Brief: Please write back every entry exactly, character for character.

Collection entries:
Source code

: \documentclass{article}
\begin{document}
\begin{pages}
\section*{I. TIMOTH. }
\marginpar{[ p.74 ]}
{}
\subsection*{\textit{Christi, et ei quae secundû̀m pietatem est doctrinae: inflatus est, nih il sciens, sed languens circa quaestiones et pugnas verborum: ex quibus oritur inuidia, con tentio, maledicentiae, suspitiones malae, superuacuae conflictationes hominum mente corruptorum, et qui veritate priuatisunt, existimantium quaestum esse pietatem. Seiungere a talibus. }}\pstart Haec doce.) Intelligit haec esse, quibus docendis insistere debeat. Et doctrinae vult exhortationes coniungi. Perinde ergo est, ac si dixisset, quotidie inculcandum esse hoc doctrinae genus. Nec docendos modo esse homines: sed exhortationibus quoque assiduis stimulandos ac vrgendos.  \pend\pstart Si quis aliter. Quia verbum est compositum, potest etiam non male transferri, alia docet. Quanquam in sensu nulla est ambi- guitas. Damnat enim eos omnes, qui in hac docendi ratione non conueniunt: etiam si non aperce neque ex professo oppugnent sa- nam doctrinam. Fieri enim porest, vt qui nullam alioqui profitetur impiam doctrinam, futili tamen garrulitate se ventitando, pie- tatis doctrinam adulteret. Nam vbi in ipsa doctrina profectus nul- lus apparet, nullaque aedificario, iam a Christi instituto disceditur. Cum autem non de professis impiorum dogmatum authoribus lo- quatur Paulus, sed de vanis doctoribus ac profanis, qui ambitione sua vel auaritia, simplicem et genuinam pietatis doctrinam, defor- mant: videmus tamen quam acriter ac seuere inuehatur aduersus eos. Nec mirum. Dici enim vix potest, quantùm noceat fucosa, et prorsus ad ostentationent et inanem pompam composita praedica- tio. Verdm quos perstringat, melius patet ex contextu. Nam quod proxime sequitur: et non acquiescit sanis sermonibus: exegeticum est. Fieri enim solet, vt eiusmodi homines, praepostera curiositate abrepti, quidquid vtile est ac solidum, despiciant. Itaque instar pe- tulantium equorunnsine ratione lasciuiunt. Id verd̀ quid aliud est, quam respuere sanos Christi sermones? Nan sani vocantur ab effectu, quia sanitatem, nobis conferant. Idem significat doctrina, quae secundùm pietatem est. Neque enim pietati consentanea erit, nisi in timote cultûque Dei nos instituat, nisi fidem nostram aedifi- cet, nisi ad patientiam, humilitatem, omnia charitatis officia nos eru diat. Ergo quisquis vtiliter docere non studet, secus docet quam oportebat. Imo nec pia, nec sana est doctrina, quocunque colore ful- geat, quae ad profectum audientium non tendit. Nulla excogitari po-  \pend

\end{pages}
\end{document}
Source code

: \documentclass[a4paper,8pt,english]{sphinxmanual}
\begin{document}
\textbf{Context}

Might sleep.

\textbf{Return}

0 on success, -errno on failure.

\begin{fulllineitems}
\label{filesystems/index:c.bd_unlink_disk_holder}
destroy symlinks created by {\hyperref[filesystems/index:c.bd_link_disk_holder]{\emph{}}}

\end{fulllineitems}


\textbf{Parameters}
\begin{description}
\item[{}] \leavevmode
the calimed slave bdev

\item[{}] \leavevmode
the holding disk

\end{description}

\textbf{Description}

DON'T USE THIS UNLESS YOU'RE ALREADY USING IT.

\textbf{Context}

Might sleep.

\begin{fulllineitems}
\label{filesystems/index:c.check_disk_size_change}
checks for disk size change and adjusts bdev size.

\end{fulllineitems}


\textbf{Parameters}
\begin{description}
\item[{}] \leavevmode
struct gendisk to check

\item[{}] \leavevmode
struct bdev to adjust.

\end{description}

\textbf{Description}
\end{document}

Result of this exercise:
Source code

: \documentclass{article}
\begin{document}
\begin{pages}
\section*{I. TIMOTH. }
\marginpar{[ p.74 ]}
{}
\subsection*{\textit{Christi, et ei quae secundû̀m pietatem est doctrinae: inflatus est, nih il sciens, sed languens circa quaestiones et pugnas verborum: ex quibus oritur inuidia, con tentio, maledicentiae, suspitiones malae, superuacuae conflictationes hominum mente corruptorum, et qui veritate priuatisunt, existimantium quaestum esse pietatem. Seiungere a talibus. }}\pstart Haec doce.) Intelligit haec esse, quibus docendis insistere debeat. Et doctrinae vult exhortationes coniungi. Perinde ergo est, ac si dixisset, quotidie inculcandum esse hoc doctrinae genus. Nec docendos modo esse homines: sed exhortationibus quoque assiduis stimulandos ac vrgendos.  \pend\pstart Si quis aliter. Quia verbum est compositum, potest etiam non male transferri, alia docet. Quanquam in sensu nulla est ambi- guitas. Damnat enim eos omnes, qui in hac docendi ratione non conueniunt: etiam si non aperce neque ex professo oppugnent sa- nam doctrinam. Fieri enim porest, vt qui nullam alioqui profitetur impiam doctrinam, futili tamen garrulitate se ventitando, pie- tatis doctrinam adulteret. Nam vbi in ipsa doctrina profectus nul- lus apparet, nullaque aedificario, iam a Christi instituto disceditur. Cum autem non de professis impiorum dogmatum authoribus lo- quatur Paulus, sed de vanis doctoribus ac profanis, qui ambitione sua vel auaritia, simplicem et genuinam pietatis doctrinam, defor- mant: videmus tamen quam acriter ac seuere inuehatur aduersus eos. Nec mirum. Dici enim vix potest, quantùm noceat fucosa, et prorsus ad ostentationent et inanem pompam composita praedica- tio. Verdm quos perstringat, melius patet ex contextu. Nam quod proxime sequitur: et non acquiescit sanis sermonibus: exegeticum est. Fieri enim solet, vt eiusmodi homines, praepostera curiositate abrepti, quidquid vtile est ac solidum, despiciant. Itaque instar pe- tulantium equorunnsine ratione lasciuiunt. Id verd̀ quid aliud est, quam respuere sanos Christi sermones? Nan sani vocantur ab effectu, quia sanitatem, nobis conferant. Idem significat doctrina, quae secundùm pietatem est. Neque enim pietati consentanea erit, nisi in timote cultûque Dei nos instituat, nisi fidem nostram aedifi- cet, nisi ad patientiam, humilitatem, omnia charitatis officia nos eru diat. Ergo quisquis vtiliter docere non studet, secus docet quam oportebat. Imo nec pia, nec sana est doctrina, quocunque colore ful- geat, quae ad profectum audientium non tendit. Nulla excogitari po-  \pend

\end{pages}
\end{document}
Source code

: \documentclass[a4paper,8pt,english]{sphinxmanual}
\begin{document}
\textbf{Context}

Might sleep.

\textbf{Return}

0 on success, -errno on failure.

\begin{fulllineitems}
\label{filesystems/index:c.bd_unlink_disk_holder}
destroy symlinks created by {\hyperref[filesystems/index:c.bd_link_disk_holder]{\emph{}}}

\end{fulllineitems}


\textbf{Parameters}
\begin{description}
\item[{}] \leavevmode
the calimed slave bdev

\item[{}] \leavevmode
the holding disk

\end{description}

\textbf{Description}

DON'T USE THIS UNLESS YOU'RE ALREADY USING IT.

\textbf{Context}

Might sleep.

\begin{fulllineitems}
\label{filesystems/index:c.check_disk_size_change}
checks for disk size change and adjusts bdev size.

\end{fulllineitems}


\textbf{Parameters}
\begin{description}
\item[{}] \leavevmode
struct gendisk to check

\item[{}] \leavevmode
struct bdev to adjust.

\end{description}

\textbf{Description}
\end{document}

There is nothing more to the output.